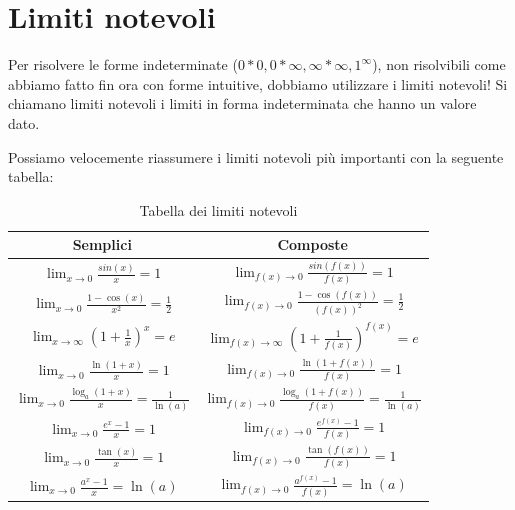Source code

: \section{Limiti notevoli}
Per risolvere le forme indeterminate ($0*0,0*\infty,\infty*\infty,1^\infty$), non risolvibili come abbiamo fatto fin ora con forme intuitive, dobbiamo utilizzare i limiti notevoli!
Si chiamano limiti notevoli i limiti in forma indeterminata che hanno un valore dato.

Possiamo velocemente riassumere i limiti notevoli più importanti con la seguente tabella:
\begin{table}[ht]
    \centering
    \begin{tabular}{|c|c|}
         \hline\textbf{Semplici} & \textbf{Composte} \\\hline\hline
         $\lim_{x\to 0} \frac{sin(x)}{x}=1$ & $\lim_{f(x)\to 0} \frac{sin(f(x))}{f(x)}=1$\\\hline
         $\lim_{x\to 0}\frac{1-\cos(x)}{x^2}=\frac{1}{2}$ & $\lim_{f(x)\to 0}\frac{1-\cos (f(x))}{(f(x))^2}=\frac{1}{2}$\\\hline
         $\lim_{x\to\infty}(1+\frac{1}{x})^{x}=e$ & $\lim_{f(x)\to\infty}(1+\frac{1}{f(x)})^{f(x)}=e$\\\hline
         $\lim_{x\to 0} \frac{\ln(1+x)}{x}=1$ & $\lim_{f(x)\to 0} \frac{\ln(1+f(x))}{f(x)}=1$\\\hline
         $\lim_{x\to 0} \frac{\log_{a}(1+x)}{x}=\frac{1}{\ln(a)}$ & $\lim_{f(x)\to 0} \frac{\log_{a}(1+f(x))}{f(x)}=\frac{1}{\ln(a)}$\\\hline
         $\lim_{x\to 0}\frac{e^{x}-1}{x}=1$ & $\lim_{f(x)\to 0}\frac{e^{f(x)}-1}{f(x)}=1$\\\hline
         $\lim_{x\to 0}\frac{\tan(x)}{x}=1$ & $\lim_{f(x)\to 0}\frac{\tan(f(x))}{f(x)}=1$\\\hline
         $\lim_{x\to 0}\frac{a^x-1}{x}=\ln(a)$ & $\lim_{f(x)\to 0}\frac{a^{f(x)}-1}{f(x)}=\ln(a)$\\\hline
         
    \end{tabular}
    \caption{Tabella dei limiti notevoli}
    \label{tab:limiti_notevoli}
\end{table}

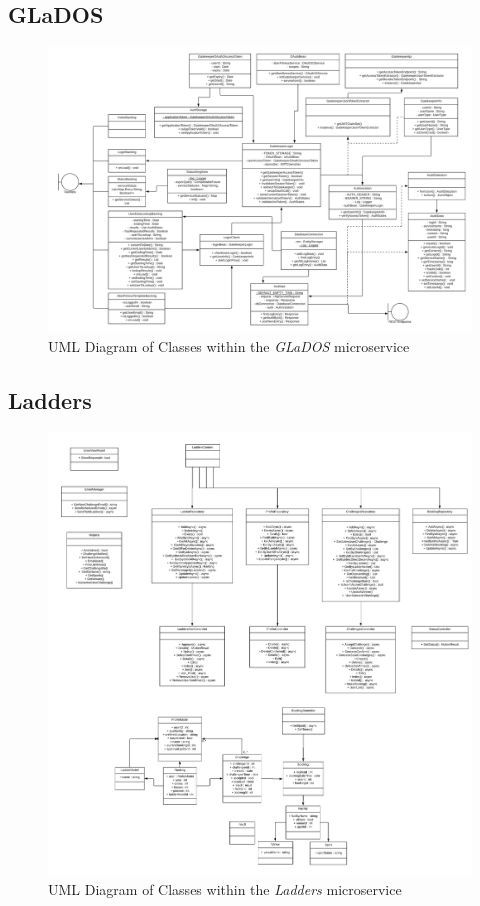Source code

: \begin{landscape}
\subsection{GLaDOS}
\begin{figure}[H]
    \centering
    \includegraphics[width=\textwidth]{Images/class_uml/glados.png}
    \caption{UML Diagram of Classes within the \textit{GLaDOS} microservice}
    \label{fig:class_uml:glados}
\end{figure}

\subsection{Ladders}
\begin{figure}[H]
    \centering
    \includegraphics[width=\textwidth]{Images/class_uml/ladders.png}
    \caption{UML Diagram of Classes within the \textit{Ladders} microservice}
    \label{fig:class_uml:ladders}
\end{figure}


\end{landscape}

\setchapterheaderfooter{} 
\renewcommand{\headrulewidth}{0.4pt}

..............................

-- Task --
Look through the material and report how many of its lines hold the string "textit", giving the number only.

-- Output for this task --
2